For the team, it is also quite liberating. It is almost as if the team had no expectations to go off of. If anyone wants to use the lower end of the expectations as motivation, they can. If anyone wants to use the higher end of the expectations as a confidence boost they can. Any cliched motivational tactic can work.

But none of that matters. What matters is the work and process ahead of this team from the coaches. The Magic have to commit to an identity and a process to succeed. The answers to these unknowns and questions.

It is difficult to enter a season that has so much on the line without any kind of certainty. It is certainly uncomfortable knowing the Magic are playoff or bust and not being able to say definitively whether this is a Playoff team or not.

Then again, no one really knows about any team — even among the contenders. The 82-game schedule is long and arduous.

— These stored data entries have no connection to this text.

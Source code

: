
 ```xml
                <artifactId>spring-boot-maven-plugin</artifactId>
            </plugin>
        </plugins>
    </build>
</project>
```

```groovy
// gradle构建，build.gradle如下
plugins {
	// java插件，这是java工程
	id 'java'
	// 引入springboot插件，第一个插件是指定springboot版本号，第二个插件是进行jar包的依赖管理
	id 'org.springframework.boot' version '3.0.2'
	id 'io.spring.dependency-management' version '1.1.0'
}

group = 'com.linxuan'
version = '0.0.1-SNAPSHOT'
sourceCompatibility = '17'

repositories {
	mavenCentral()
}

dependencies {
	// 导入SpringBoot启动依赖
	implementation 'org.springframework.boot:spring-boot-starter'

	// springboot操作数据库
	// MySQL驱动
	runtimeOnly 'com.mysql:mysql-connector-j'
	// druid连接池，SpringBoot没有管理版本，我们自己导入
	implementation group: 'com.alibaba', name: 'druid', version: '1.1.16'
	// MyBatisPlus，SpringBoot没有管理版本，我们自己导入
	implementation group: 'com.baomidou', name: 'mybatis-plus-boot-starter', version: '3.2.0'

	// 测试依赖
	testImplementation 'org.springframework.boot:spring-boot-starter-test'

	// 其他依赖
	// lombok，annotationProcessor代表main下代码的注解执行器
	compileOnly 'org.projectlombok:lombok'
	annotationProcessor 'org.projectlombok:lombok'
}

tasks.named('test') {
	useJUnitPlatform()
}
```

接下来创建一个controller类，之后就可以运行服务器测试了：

Early on in the season, as the Magic are establishing their identity, they must embrace these unknowns. Embracing the unknown means buying into what the coaching staff preaches and the philosophies they teach.

It will take a lot of trust for sure.

And that is what matters. The Magic must enter this season with all these questions. And they must trust the coaching staff to have all these answers. Or at least provide a guide and a framework to find all these answers.

Faith is a difficult thing. Fandom by its very nature is a test of faith. Fans put their complete trust and emotion in something they cannot control. This season will be as much about faith as anything else. From fans and players alike.

The unknown of this team will require a lot of faith and a lot of trust.

For the Magic to have success this season, they will have to embrace their unknowns and the potential answers they have to solve them.

It is not an easy thing to do. Especially in a season that carries so much weight in it.

Yet, the Magic will have to go into this season a clean slate. And completely unknown how they will work out together. They will have to trust their coaches to deliver the right message and strategy to succeed.

Next: Frank Vogel: Orlando Magic a 'sleeping giant'

That is the place they are at. And everyone will have to enjoy the ride to see where it comes out.